=== Your assignment ===
Using the records below, repeat exactly the lines from the one holding "<b>chmod +x ./mysqltool.php</b>" through the one holding "<b>git pull</b> - Загрузить", both ends included, and no others.

• • •

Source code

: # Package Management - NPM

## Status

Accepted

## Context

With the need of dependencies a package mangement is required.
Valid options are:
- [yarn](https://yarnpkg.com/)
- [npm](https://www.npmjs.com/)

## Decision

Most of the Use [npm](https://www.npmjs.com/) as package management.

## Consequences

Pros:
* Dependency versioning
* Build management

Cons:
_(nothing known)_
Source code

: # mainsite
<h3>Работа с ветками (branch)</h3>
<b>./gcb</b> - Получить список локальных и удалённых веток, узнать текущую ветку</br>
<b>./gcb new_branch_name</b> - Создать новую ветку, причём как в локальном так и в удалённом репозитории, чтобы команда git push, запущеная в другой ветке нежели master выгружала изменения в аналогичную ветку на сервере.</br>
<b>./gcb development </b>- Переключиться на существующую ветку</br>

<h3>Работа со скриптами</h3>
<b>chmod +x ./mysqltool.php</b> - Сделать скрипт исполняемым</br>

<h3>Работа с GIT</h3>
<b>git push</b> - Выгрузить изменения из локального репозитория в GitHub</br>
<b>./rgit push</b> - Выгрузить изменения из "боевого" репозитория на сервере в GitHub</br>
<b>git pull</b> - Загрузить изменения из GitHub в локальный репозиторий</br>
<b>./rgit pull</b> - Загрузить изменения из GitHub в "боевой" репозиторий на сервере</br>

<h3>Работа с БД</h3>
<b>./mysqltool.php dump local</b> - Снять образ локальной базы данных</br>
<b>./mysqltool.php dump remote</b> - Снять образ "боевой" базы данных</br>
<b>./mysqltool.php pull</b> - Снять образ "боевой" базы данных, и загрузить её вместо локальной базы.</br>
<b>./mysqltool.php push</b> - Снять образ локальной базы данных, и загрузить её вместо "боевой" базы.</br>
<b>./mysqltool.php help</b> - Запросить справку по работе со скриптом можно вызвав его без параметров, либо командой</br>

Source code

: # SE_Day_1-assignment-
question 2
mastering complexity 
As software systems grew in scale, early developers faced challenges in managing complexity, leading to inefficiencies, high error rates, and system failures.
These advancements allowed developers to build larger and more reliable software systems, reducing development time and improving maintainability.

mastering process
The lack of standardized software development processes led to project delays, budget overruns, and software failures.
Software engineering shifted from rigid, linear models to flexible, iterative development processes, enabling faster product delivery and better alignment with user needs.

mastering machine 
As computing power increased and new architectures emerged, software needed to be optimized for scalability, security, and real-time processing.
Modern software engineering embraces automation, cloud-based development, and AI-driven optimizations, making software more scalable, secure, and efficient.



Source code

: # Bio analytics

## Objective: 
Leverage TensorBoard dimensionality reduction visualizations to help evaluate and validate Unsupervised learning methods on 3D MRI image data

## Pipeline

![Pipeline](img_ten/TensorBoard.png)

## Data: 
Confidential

• • •

=== Result below ===
<b>chmod +x ./mysqltool.php</b> - Сделать скрипт исполняемым</br>

<h3>Работа с GIT</h3>
<b>git push</b> - Выгрузить изменения из локального репозитория в GitHub</br>
<b>./rgit push</b> - Выгрузить изменения из "боевого" репозитория на сервере в GitHub</br>
<b>git pull</b> - Загрузить изменения из GitHub в локальный репозиторий</br>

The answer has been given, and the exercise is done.